#### [EXERCISE DESCRIPTION]
Restate word for word the lines that begin the listing and end with the line holding "- Backend now".

#### [PROVIDED ENTRIES]
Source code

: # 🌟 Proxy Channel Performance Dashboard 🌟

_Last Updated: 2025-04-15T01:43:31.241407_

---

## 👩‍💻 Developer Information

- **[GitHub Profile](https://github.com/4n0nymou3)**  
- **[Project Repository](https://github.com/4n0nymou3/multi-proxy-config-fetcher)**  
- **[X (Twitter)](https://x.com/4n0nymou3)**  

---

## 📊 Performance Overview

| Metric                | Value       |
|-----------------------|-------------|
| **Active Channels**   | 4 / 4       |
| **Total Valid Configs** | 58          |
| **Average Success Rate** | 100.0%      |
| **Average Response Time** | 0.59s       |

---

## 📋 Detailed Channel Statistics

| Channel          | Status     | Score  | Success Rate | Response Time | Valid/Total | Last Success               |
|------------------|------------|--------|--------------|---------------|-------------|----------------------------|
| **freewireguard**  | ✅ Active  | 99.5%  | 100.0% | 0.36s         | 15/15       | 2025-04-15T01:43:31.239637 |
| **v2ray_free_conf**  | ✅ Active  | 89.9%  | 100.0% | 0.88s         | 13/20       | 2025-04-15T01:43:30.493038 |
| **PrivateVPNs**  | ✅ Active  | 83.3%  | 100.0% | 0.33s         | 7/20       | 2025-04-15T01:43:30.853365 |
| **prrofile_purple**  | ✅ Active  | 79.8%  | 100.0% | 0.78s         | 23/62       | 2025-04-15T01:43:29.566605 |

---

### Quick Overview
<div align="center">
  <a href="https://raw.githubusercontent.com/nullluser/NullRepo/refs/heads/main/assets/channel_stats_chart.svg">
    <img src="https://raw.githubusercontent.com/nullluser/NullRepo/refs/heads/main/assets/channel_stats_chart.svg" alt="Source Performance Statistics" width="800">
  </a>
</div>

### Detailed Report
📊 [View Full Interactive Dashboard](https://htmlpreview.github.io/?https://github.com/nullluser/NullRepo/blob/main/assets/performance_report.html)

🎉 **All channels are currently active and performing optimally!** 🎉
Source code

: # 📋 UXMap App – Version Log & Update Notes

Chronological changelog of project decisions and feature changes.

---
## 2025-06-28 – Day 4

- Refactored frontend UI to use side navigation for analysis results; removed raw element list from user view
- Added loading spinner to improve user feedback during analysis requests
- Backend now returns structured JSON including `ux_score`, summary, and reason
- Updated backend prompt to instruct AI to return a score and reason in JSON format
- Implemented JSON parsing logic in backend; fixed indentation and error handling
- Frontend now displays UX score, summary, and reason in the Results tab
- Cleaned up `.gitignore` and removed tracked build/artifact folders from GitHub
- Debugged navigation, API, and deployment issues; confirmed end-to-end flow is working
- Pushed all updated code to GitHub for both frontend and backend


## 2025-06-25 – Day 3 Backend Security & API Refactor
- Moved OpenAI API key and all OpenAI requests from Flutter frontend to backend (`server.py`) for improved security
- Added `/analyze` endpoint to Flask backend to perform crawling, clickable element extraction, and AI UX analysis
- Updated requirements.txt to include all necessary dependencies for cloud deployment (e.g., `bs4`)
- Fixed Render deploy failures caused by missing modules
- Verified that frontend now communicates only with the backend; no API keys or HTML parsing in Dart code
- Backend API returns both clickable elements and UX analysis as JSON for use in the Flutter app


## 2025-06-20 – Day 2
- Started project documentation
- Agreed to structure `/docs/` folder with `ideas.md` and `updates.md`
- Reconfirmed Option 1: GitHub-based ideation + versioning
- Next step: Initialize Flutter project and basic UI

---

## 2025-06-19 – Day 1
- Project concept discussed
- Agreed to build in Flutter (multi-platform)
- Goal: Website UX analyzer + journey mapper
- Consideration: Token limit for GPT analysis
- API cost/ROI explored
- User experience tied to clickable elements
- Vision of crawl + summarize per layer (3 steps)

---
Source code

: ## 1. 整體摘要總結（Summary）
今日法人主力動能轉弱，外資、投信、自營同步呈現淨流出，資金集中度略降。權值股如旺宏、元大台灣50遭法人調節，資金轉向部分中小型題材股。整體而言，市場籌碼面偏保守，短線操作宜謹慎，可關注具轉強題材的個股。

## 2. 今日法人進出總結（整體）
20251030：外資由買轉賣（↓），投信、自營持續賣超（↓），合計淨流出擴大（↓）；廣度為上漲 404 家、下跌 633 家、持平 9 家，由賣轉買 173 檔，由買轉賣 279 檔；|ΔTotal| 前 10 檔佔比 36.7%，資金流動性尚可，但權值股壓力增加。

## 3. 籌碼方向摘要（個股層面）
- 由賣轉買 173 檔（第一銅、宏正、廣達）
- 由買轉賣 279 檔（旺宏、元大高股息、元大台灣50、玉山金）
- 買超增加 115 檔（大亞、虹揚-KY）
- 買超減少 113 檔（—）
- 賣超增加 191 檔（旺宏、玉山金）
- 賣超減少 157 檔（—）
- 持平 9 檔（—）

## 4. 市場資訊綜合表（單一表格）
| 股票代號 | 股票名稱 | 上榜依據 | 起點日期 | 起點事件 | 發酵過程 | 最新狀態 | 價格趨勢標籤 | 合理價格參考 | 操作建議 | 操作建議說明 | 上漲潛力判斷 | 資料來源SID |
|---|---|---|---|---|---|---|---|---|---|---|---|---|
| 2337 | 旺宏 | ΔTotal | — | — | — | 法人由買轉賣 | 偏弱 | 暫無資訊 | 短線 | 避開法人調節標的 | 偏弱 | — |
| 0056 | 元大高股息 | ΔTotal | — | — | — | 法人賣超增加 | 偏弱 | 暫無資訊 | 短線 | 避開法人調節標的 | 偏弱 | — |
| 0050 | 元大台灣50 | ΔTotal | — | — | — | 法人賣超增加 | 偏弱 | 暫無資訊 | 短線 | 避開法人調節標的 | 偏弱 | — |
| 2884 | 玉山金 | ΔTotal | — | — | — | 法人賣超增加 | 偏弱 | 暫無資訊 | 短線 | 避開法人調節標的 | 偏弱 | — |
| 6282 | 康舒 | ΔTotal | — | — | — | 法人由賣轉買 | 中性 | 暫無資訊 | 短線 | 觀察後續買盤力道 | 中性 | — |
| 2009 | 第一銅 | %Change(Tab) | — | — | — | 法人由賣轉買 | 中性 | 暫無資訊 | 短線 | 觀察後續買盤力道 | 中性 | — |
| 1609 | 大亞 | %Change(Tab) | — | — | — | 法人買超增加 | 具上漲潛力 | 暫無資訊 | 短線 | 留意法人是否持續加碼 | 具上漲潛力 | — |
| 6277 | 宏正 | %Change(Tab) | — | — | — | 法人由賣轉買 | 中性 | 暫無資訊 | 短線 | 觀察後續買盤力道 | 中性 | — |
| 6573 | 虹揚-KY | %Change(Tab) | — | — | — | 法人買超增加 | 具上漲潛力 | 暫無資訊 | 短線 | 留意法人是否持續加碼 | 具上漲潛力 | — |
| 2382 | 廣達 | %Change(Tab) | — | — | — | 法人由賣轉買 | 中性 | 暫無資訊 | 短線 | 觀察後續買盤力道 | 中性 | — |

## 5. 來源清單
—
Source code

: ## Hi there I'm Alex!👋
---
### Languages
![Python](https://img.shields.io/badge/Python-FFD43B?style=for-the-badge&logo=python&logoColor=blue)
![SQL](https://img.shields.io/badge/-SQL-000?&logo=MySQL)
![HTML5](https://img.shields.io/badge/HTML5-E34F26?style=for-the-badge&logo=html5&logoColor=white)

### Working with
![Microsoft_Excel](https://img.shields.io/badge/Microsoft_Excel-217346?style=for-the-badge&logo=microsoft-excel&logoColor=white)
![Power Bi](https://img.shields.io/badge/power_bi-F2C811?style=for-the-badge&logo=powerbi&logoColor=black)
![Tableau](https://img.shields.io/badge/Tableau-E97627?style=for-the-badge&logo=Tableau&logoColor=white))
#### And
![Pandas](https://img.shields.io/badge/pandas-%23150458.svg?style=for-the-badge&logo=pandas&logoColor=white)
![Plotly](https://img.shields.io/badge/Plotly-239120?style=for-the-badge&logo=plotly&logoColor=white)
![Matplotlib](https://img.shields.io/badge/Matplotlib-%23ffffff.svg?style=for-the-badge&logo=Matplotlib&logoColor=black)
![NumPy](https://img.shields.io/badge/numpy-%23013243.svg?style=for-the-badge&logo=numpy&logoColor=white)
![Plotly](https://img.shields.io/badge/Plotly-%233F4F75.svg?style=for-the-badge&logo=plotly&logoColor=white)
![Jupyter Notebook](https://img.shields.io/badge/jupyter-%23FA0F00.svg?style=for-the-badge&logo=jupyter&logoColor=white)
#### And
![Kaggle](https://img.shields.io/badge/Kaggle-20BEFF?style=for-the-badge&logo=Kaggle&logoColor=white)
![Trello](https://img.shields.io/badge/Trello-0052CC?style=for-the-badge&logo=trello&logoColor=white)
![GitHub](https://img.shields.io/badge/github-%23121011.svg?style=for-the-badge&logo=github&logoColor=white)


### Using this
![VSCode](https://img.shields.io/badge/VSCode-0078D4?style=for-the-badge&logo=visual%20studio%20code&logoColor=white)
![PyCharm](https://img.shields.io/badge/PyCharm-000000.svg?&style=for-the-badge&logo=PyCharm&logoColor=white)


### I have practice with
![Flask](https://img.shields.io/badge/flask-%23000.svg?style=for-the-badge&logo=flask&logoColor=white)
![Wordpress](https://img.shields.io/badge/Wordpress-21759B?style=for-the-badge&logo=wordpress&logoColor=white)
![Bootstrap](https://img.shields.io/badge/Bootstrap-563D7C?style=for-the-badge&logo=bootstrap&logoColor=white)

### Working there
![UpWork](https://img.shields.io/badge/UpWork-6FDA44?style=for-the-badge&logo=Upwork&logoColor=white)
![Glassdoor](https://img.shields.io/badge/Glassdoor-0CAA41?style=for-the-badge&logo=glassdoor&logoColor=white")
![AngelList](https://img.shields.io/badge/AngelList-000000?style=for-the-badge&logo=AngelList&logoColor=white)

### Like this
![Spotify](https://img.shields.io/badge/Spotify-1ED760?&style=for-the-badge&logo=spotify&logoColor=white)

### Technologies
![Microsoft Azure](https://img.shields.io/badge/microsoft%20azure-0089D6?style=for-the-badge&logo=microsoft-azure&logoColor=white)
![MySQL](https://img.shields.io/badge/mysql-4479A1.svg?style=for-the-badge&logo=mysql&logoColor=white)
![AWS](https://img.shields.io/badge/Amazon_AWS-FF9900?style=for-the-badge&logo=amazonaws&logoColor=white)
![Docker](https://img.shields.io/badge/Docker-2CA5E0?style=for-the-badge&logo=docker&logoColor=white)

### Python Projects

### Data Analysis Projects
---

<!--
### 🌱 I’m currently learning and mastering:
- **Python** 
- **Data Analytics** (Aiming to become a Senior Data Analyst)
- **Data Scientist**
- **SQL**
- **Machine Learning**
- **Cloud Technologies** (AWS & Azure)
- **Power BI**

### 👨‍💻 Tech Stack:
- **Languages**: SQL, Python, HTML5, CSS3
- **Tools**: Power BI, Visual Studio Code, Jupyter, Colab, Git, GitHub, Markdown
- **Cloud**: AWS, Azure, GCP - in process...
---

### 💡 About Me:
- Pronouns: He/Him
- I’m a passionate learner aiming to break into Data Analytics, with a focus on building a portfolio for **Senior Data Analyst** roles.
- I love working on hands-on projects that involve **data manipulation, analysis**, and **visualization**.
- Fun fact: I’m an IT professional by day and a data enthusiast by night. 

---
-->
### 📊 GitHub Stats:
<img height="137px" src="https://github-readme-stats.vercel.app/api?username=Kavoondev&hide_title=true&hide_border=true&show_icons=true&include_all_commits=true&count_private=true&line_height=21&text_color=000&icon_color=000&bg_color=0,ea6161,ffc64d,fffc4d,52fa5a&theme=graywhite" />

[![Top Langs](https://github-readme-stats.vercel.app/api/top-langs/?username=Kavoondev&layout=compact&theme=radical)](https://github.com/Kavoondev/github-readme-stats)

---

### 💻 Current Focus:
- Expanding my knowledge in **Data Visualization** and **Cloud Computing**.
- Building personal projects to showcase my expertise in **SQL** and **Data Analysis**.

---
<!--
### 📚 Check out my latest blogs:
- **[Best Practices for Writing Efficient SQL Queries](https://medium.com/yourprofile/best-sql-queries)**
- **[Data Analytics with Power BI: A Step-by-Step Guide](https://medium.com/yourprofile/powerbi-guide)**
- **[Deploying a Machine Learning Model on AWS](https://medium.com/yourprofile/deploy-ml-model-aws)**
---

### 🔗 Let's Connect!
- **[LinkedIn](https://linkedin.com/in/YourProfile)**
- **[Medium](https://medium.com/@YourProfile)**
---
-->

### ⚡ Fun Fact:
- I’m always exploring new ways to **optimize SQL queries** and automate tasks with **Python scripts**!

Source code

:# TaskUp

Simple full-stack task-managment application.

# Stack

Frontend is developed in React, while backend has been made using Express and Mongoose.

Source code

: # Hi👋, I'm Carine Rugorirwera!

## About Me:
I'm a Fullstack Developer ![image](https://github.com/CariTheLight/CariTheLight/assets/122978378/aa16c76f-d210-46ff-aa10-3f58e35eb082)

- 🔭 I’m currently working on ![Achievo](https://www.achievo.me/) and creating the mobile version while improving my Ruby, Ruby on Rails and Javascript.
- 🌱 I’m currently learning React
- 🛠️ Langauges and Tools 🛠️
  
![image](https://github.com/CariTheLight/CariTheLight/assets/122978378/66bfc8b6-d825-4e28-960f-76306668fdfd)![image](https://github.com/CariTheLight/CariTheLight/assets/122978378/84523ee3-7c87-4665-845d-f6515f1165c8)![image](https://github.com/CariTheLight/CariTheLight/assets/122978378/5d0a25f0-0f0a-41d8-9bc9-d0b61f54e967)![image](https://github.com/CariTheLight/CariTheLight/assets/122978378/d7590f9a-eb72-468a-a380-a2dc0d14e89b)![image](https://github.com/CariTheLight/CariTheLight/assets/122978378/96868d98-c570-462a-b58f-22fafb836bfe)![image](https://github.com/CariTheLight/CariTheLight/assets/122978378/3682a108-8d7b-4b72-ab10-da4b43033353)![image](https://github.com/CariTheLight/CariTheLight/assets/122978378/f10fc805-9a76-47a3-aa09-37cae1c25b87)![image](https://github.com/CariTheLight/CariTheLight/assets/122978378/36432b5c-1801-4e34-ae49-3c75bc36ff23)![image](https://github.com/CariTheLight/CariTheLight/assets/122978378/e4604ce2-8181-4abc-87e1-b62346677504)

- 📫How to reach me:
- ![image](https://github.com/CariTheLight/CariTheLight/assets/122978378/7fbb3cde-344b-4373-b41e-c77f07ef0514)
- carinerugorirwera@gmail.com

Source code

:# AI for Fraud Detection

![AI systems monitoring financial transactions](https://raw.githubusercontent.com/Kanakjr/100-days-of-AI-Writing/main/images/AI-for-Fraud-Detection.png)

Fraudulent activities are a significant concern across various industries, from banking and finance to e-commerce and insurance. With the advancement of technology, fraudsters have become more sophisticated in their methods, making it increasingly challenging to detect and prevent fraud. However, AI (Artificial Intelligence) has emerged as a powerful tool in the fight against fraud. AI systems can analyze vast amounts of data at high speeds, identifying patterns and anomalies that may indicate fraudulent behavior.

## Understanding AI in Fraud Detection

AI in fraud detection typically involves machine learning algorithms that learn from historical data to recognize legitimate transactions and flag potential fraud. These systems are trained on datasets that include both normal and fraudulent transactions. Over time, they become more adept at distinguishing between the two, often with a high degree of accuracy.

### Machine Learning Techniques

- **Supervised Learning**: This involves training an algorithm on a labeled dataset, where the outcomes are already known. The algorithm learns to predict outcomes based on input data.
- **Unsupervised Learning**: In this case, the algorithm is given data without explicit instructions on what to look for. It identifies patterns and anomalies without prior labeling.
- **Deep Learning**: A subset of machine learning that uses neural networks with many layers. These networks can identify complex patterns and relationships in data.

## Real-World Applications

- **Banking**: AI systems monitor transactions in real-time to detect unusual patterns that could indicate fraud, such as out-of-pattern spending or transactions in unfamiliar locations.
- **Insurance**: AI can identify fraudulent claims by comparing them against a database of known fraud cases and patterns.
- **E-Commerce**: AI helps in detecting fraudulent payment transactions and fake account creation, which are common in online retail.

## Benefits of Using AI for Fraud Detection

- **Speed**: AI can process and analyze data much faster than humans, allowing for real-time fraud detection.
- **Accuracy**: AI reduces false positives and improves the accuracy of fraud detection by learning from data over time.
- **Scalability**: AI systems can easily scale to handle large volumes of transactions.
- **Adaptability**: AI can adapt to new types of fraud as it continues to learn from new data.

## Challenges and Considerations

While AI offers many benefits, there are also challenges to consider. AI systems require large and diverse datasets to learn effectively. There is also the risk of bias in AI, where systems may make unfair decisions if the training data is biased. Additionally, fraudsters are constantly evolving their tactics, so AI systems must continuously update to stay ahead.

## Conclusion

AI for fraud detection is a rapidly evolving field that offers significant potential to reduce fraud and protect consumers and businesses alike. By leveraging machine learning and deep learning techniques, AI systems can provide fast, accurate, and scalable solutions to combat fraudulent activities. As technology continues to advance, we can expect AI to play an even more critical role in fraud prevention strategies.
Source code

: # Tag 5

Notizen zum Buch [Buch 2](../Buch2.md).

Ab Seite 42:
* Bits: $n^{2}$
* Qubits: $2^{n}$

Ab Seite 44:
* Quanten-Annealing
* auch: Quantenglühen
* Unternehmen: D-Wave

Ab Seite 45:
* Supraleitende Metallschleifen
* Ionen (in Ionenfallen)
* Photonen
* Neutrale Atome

#### [OUTPUT BELOW]
Source code

: # 🌟 Proxy Channel Performance Dashboard 🌟

_Last Updated: 2025-04-15T01:43:31.241407_

---

## 👩‍💻 Developer Information

- **[GitHub Profile](https://github.com/4n0nymou3)**  
- **[Project Repository](https://github.com/4n0nymou3/multi-proxy-config-fetcher)**  
- **[X (Twitter)](https://x.com/4n0nymou3)**  

---

## 📊 Performance Overview

| Metric                | Value       |
|-----------------------|-------------|
| **Active Channels**   | 4 / 4       |
| **Total Valid Configs** | 58          |
| **Average Success Rate** | 100.0%      |
| **Average Response Time** | 0.59s       |

---

## 📋 Detailed Channel Statistics

| Channel          | Status     | Score  | Success Rate | Response Time | Valid/Total | Last Success               |
|------------------|------------|--------|--------------|---------------|-------------|----------------------------|
| **freewireguard**  | ✅ Active  | 99.5%  | 100.0% | 0.36s         | 15/15       | 2025-04-15T01:43:31.239637 |
| **v2ray_free_conf**  | ✅ Active  | 89.9%  | 100.0% | 0.88s         | 13/20       | 2025-04-15T01:43:30.493038 |
| **PrivateVPNs**  | ✅ Active  | 83.3%  | 100.0% | 0.33s         | 7/20       | 2025-04-15T01:43:30.853365 |
| **prrofile_purple**  | ✅ Active  | 79.8%  | 100.0% | 0.78s         | 23/62       | 2025-04-15T01:43:29.566605 |

---

### Quick Overview
<div align="center">
  <a href="https://raw.githubusercontent.com/nullluser/NullRepo/refs/heads/main/assets/channel_stats_chart.svg">
    <img src="https://raw.githubusercontent.com/nullluser/NullRepo/refs/heads/main/assets/channel_stats_chart.svg" alt="Source Performance Statistics" width="800">
  </a>
</div>

### Detailed Report
📊 [View Full Interactive Dashboard](https://htmlpreview.github.io/?https://github.com/nullluser/NullRepo/blob/main/assets/performance_report.html)

🎉 **All channels are currently active and performing optimally!** 🎉
Source code

: # 📋 UXMap App – Version Log & Update Notes

Chronological changelog of project decisions and feature changes.

---
## 2025-06-28 – Day 4

- Refactored frontend UI to use side navigation for analysis results; removed raw element list from user view
- Added loading spinner to improve user feedback during analysis requests
- Backend now returns structured JSON including `ux_score`, summary, and reason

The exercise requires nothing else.